Cukup lama Topo menunggu perempuan itu keluar. Bunyi tombol mesin ATM makin sering. Mengisyaratkan tak hanya sekali dua perempuan itu bertransaksi. Memakan waktu yang cukup lama. Dia bergegas bangkit setelah perempuan itu menarik pintu untuk keluar. Satu dari laki-laki yang tadi dilihatnya di atas motor turut menyerbu. Bukan masuk kotak kaca namun untuk menarik bajunya. Dia merasakan perempuan itu berlindung di belakang tubuh kecilnya. Laki-laki kerempeng yang belum sepenuhnya menyadari kejadian itu merasakan sesuatu menancap di ulu hatinya.
“Cabut…!” suara laki-laki di atas motor sempat didengarnya. Selanjutnya hanya raungan knalpot memekakkan telinga.
Topo terhuyung menekan perut. Banyak cairan yang dirasakan merembes di sela-sela jarinya. Ada rasa sakit yang melampaui batas yang mampu ditahannya. Dunia seperti berputar dan laki-laki lusuh itupun ambruk. Kesadarannya belum benar-benar hilang. Dia masih bisa mendengar perempuan itu panik dan memanggil-manggil. Titik-titik sisa gerimis membasahi wajah yang tengadah menahan sakit. Beberapa orang mengelilingi. Kerumunan semakin bertambah dan membuat sesak.
“ Ada apa?” seorang laki-laki menerobos kerumunan dan menyanggah kepalanya.

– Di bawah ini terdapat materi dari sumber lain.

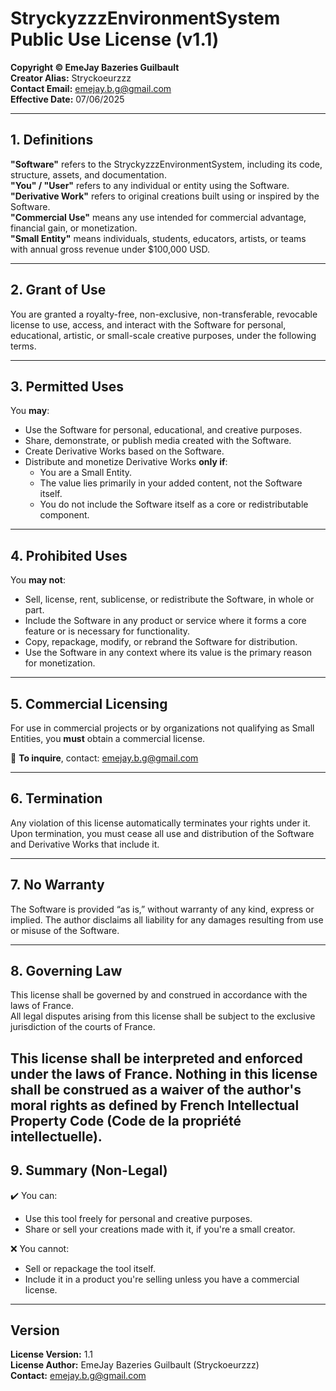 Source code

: # StryckyzzzEnvironmentSystem Public Use License (v1.1)

**Copyright © EmeJay Bazeries Guilbault**  
**Creator Alias:** Stryckoeurzzz  
**Contact Email:** emejay.b.g@gmail.com  
**Effective Date:** 07/06/2025

---

## 1. Definitions

**"Software"** refers to the StryckyzzzEnvironmentSystem, including its code, structure, assets, and documentation.  
**"You" / "User"** refers to any individual or entity using the Software.  
**"Derivative Work"** refers to original creations built using or inspired by the Software.  
**"Commercial Use"** means any use intended for commercial advantage, financial gain, or monetization.  
**"Small Entity"** means individuals, students, educators, artists, or teams with annual gross revenue under $100,000 USD.

---

## 2. Grant of Use

You are granted a royalty-free, non-exclusive, non-transferable, revocable license to use, access, and interact with the Software for personal, educational, artistic, or small-scale creative purposes, under the following terms.

---

## 3. Permitted Uses

You **may**:
- Use the Software for personal, educational, and creative purposes.
- Share, demonstrate, or publish media created with the Software.
- Create Derivative Works based on the Software.
- Distribute and monetize Derivative Works **only if**:
  - You are a Small Entity.
  - The value lies primarily in your added content, not the Software itself.
  - You do not include the Software itself as a core or redistributable component.

---

## 4. Prohibited Uses

You **may not**:
- Sell, license, rent, sublicense, or redistribute the Software, in whole or part.
- Include the Software in any product or service where it forms a core feature or is necessary for functionality.
- Copy, repackage, modify, or rebrand the Software for distribution.
- Use the Software in any context where its value is the primary reason for monetization.

---

## 5. Commercial Licensing

For use in commercial projects or by organizations not qualifying as Small Entities, you **must** obtain a commercial license.

📧 **To inquire**, contact: emejay.b.g@gmail.com

---

## 6. Termination

Any violation of this license automatically terminates your rights under it. Upon termination, you must cease all use and distribution of the Software and Derivative Works that include it.

---

## 7. No Warranty

The Software is provided “as is,” without warranty of any kind, express or implied. The author disclaims all liability for any damages resulting from use or misuse of the Software.

---

## 8. Governing Law

This license shall be governed by and construed in accordance with the laws of France.  
All legal disputes arising from this license shall be subject to the exclusive jurisdiction of the courts of France.

This license shall be interpreted and enforced under the laws of France. Nothing in this license shall be construed as a waiver of the author's moral rights as defined by French Intellectual Property Code (Code de la propriété intellectuelle).
---

## 9. Summary (Non-Legal)

✔️ You can:
- Use this tool freely for personal and creative purposes.
- Share or sell your creations made with it, if you're a small creator.

❌ You cannot:
- Sell or repackage the tool itself.
- Include it in a product you're selling unless you have a commercial license.

---

## Version

**License Version:** 1.1  
**License Author:** EmeJay Bazeries Guilbault (Stryckoeurzzz)  
**Contact:** emejay.b.g@gmail.com  
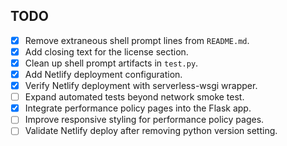 ## TODO

- [x] Remove extraneous shell prompt lines from `README.md`.
- [x] Add closing text for the license section.
- [x] Clean up shell prompt artifacts in `test.py`.
- [x] Add Netlify deployment configuration.
- [x] Verify Netlify deployment with serverless-wsgi wrapper.
- [ ] Expand automated tests beyond network smoke test.
- [x] Integrate performance policy pages into the Flask app.
- [ ] Improve responsive styling for performance policy pages.
- [ ] Validate Netlify deploy after removing python version setting.
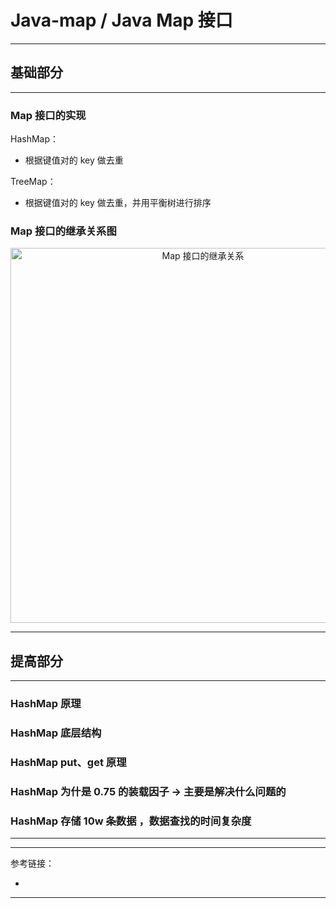 # Java-map / Java Map 接口

---

## 基础部分

---

### Map 接口的实现

HashMap：

- 根据键值对的 key 做去重

TreeMap：

- 根据键值对的 key 做去重，并用平衡树进行排序

### Map 接口的继承关系图

<div align="center">
<img width="600"  alt="Map 接口的继承关系" src="https://github.com/bourneo/self-cultivation-of-a-software-engineer/blob/master/7_image/java/Java-map.webp"/></div>




---

## 提高部分

---

### HashMap 原理

### HashMap 底层结构

### HashMap put、get 原理

### HashMap 为什是 0.75 的装载因子 -> 主要是解决什么问题的

### HashMap 存储 10w 条数据 ，数据查找的时间复杂度

---







---

参考链接：

- []()

---











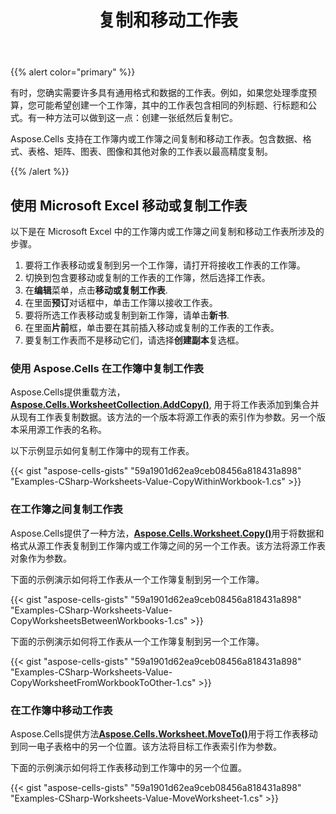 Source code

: ﻿---
title: 复制和移动工作表
type: docs
weight: 10
url: /zh/net/copying-and-moving-worksheets/
---
{{% alert color="primary" %}}

有时，您确实需要许多具有通用格式和数据的工作表。例如，如果您处理季度预算，您可能希望创建一个工作簿，其中的工作表包含相同的列标题、行标题和公式。有一种方法可以做到这一点：创建一张纸然后复制它。

Aspose.Cells 支持在工作簿内或工作簿之间复制和移动工作表。包含数据、格式、表格、矩阵、图表、图像和其他对象的工作表以最高精度复制。

{{% /alert %}}

## **使用 Microsoft Excel 移动或复制工作表**

以下是在 Microsoft Excel 中的工作簿内或工作簿之间复制和移动工作表所涉及的步骤。

1. 要将工作表移动或复制到另一个工作簿，请打开将接收工作表的工作簿。
1. 切换到包含要移动或复制的工作表的工作簿，然后选择工作表。
1. 在**编辑**菜单，点击**移动或复制工作表**.
1. 在里面**预订**对话框中，单击工作簿以接收工作表。
1. 要将所选工作表移动或复制到新工作簿，请单击**新书**.
1. 在里面**片前**框，单击要在其前插入移动或复制的工作表的工作表。
1. 要复制工作表而不是移动它们，请选择**创建副本**复选框。

### **使用 Aspose.Cells 在工作簿中复制工作表**

Aspose.Cells提供重载方法，[**Aspose.Cells.WorksheetCollection.AddCopy()**](https://reference.aspose.com/cells/net/aspose.cells/worksheetcollection/methods/addcopy/index), 用于将工作表添加到集合并从现有工作表复制数据。该方法的一个版本将源工作表的索引作为参数。另一个版本采用源工作表的名称。

以下示例显示如何复制工作簿中的现有工作表。

{{< gist "aspose-cells-gists" "59a1901d62ea9ceb08456a818431a898" "Examples-CSharp-Worksheets-Value-CopyWithinWorkbook-1.cs" >}}

### **在工作簿之间复制工作表**

Aspose.Cells提供了一种方法，[**Aspose.Cells.Worksheet.Copy()**](https://reference.aspose.com/cells/net/aspose.cells/worksheet/methods/copy/index)用于将数据和格式从源工作表复制到工作簿内或工作簿之间的另一个工作表。该方法将源工作表对象作为参数。

下面的示例演示如何将工作表从一个工作簿复制到另一个工作簿。

{{< gist "aspose-cells-gists" "59a1901d62ea9ceb08456a818431a898" "Examples-CSharp-Worksheets-Value-CopyWorksheetsBetweenWorkbooks-1.cs" >}}

下面的示例演示如何将工作表从一个工作簿复制到另一个工作簿。

{{< gist "aspose-cells-gists" "59a1901d62ea9ceb08456a818431a898" "Examples-CSharp-Worksheets-Value-CopyWorksheetFromWorkbookToOther-1.cs" >}}

### **在工作簿中移动工作表**

Aspose.Cells提供方法[**Aspose.Cells.Worksheet.MoveTo()**](https://reference.aspose.com/cells/net/aspose.cells/worksheet/methods/moveto)用于将工作表移动到同一电子表格中的另一个位置。该方法将目标工作表索引作为参数。

下面的示例演示如何将工作表移动到工作簿中的另一个位置。

{{< gist "aspose-cells-gists" "59a1901d62ea9ceb08456a818431a898" "Examples-CSharp-Worksheets-Value-MoveWorksheet-1.cs" >}}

“ Orang stress yang sering masuk ATM ditikam rampok!”
“Telpon ambulans!”
Topo diam, badannya terasa ringan. Udara dingin yang dikenal di ruangan ATM menyerbu tubuhnya. Nanar dilihatnya orang-orang masih mengerumuni. Ada tangisan perempuan tapi bukan Lastri, Wanti, maupun Sari. Raungan ambulan semakin mendekati laki-laki yang mulai kehilangan napas. lampu merah menyala berputar-putar menyilaukan mata. Namun, Belum lagi pintunya dibuka, dua sosok menggamit lengannya. Membawanya meninggalkan kerumunan. Pergi menjauh, bahkan sangat jauh.